Because we had access to a quality of life that transcends the struggles, that has no arbitrary limit placed on it by death, it is possible now to look back and celebrate the gifts that came in spite of and even on account of the struggles Mary Ann went through.
I was convinced when we were going through our days. and I am still convinced that we were living life with an intensity and awareness and quality that exceeded any other time in our lives. Nothing we did was trivial. It was about human survival. Lots of time was spent dealing with the most basic of human needs. It was as if daily life ceased to be background music that we barely noticed as the hours went by. Life became the music and we were the instrumentalists. We were not watching life go by, we were living it. What a profound gift!

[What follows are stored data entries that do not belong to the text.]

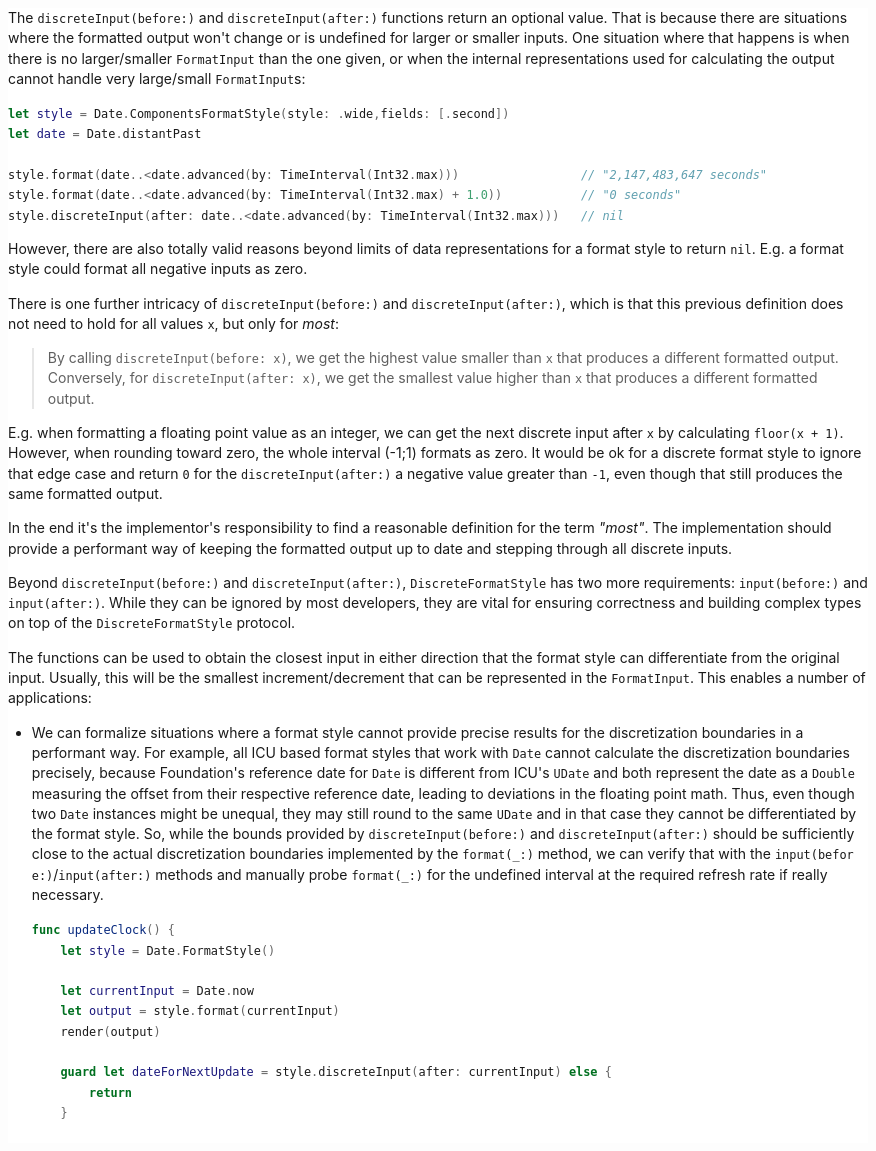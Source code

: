 The `discreteInput(before:)` and `discreteInput(after:)` functions return an optional value. That is because there are situations where the formatted output won't change or is undefined for larger or smaller inputs. One situation where that happens is when there is no larger/smaller `FormatInput` than the one given, or when the internal representations used for calculating the output cannot handle very large/small `FormatInput`s:

```swift
let style = Date.ComponentsFormatStyle(style: .wide,fields: [.second])
let date = Date.distantPast

style.format(date..<date.advanced(by: TimeInterval(Int32.max)))                 // "2,147,483,647 seconds"
style.format(date..<date.advanced(by: TimeInterval(Int32.max) + 1.0))           // "0 seconds"
style.discreteInput(after: date..<date.advanced(by: TimeInterval(Int32.max)))   // nil
```

However, there are also totally valid reasons beyond limits of data representations for a format style to return `nil`. E.g. a format style could format all negative inputs as zero.

There is one further intricacy of `discreteInput(before:)` and `discreteInput(after:)`, which is that this previous definition does not need to hold for all values `x`, but only for _most_:

> By calling `discreteInput(before: x)`, we get the highest value smaller than `x` that produces a different formatted output. Conversely, for `discreteInput(after: x)`, we get the smallest value higher than `x` that produces a different formatted output.

E.g. when formatting a floating point value as an integer, we can get the next discrete input after `x` by calculating `floor(x + 1)`. However, when rounding toward zero, the whole interval (-1;1) formats as zero. It would be ok for a discrete format style to ignore that edge case and return `0` for the `discreteInput(after:)` a negative value greater than `-1`, even though that still produces the same formatted output.

In the end it's the implementor's responsibility to find a reasonable definition for the term _"most"_. The implementation should provide a performant way of keeping the formatted output up to date and stepping through all discrete inputs.


Beyond `discreteInput(before:)` and `discreteInput(after:)`, `DiscreteFormatStyle` has two more requirements: `input(before:)` and `input(after:)`. While they can be ignored by most developers, they are vital for ensuring correctness and building complex types on top of the `DiscreteFormatStyle` protocol.

The  functions can be used to obtain the closest input in either direction that the format style can differentiate from the original input. Usually, this will be the smallest increment/decrement that can be represented in the `FormatInput`. This enables a number of applications:
 * We can formalize situations where a format style cannot provide precise results for the discretization boundaries in a performant way. For example, all ICU based format styles that work with `Date` cannot calculate the discretization boundaries precisely, because Foundation's reference date for `Date` is different from ICU's `UDate` and both represent the date as a `Double` measuring the offset from their respective reference date, leading to deviations in the floating point math. Thus, even though two `Date` instances might be unequal, they may still round to the same `UDate` and in that case they cannot be differentiated by the format style.
   So, while the bounds provided by `discreteInput(before:)` and `discreteInput(after:)` should be sufficiently close to the actual discretization boundaries implemented by the `format(_:)` method, we can verify that with the `input(before:)`/`input(after:)` methods and manually probe `format(_:)` for the undefined interval at the required refresh rate if really necessary.
   ```swift
   func updateClock() {
       let style = Date.FormatStyle()
    
       let currentInput = Date.now
       let output = style.format(currentInput)
       render(output)
    
       guard let dateForNextUpdate = style.discreteInput(after: currentInput) else {
           return
       }
    
   ```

One reason that I am now so intent on living every day fully and with meaning, engaging life actively as a participant rather than a spectator is that we lived the last almost twenty-four years of our lives doing something of fundamental value, beyond measure. At one of our recent Grief Support group meetings a couple of us who had done full time care of our Loved Ones observed that it was very difficult for us to find something worth doing now that the care-giving was done, something that measured up to what we had had the privilege of doing with our Spouses for months or years before they died.
The gift that was given to us is a vivid awareness of the value of every moment of life, every day that is being given to us, when it is being given. Mary Ann had always understood better than I, that the moment we are in is the one we need to experience fully. I was a slow learner, but in the end, I caught on. I lament how often I hesitated to join in the life-filled moment’s activity. There was always something else more important coming next. Then life would be full. Mary Ann and the harsh onslaught of the Parkinson’s taught me, gave me a gift that I am only now unwrapping fully — the Present.
Enough for now. There is more to come.